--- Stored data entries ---
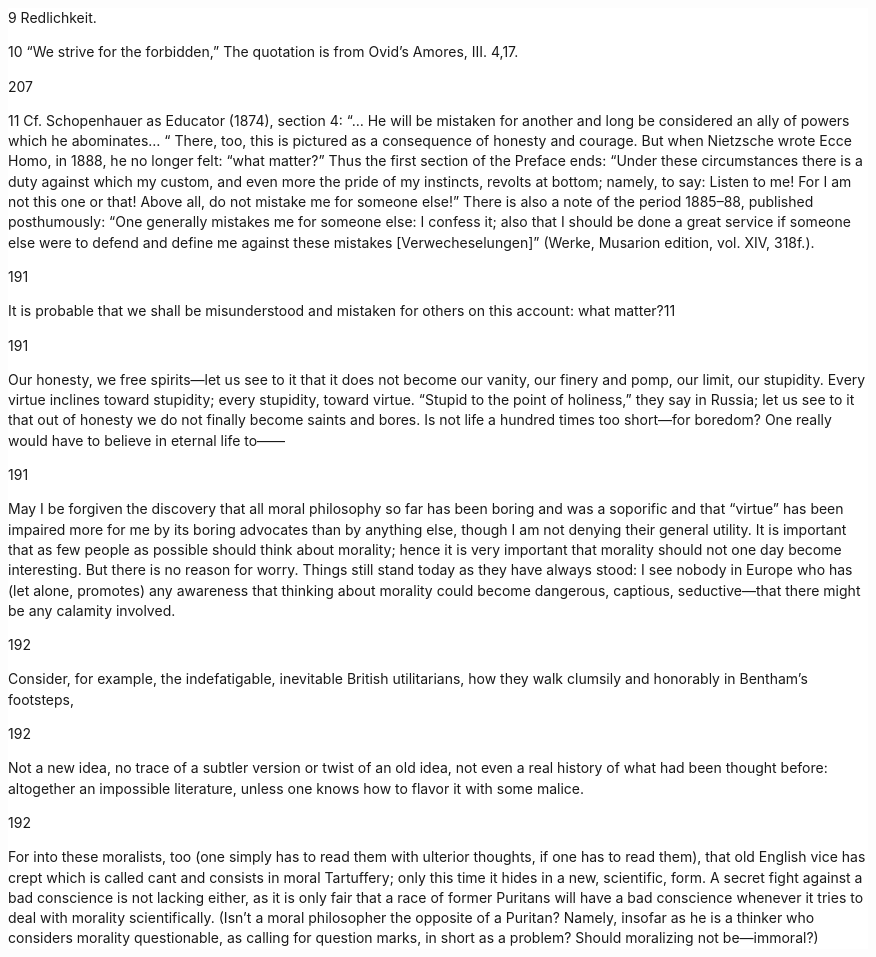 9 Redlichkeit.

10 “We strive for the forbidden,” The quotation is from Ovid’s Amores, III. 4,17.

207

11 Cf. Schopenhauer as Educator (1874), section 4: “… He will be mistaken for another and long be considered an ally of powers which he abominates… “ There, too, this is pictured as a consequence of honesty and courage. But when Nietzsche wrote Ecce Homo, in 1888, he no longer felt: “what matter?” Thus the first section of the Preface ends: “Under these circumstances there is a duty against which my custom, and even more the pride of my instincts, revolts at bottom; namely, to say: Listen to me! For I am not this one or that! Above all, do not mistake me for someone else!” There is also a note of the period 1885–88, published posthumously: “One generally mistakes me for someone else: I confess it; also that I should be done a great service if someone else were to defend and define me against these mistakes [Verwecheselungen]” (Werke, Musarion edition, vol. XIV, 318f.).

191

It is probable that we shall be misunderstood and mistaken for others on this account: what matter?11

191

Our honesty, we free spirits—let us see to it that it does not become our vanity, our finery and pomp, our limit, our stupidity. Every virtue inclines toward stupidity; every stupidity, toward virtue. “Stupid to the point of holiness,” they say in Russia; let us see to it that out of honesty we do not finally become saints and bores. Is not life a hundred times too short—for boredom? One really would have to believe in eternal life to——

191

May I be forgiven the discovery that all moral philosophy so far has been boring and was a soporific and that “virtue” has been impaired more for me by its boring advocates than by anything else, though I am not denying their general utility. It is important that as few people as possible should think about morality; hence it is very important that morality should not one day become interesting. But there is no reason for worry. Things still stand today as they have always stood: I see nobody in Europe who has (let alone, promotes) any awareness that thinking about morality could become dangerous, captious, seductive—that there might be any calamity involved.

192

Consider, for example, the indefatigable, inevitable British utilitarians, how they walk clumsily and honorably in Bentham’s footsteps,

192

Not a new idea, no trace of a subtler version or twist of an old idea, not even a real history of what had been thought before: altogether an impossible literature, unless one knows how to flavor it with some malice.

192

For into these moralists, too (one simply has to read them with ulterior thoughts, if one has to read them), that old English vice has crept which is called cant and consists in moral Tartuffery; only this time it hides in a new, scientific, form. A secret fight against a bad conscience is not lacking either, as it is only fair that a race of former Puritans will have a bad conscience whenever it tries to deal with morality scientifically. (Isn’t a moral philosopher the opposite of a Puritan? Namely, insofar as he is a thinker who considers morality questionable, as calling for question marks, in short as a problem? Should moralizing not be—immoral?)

--- YOUR GOAL ---
Pull out all lines containing the word "virtue" from the entries above.

--- ANSWER SPACE ---
Our honesty, we free spirits—let us see to it that it does not become our vanity, our finery and pomp, our limit, our stupidity. Every virtue inclines toward stupidity; every stupidity, toward virtue. “Stupid to the point of holiness,” they say in Russia; let us see to it that out of honesty we do not finally become saints and bores. Is not life a hundred times too short—for boredom? One really would have to believe in eternal life to——
May I be forgiven the discovery that all moral philosophy so far has been boring and was a soporific and that “virtue” has been impaired more for me by its boring advocates than by anything else, though I am not denying their general utility. It is important that as few people as possible should think about morality; hence it is very important that morality should not one day become interesting. But there is no reason for worry. Things still stand today as they have always stood: I see nobody in Europe who has (let alone, promotes) any awareness that thinking about morality could become dangerous, captious, seductive—that there might be any calamity involved.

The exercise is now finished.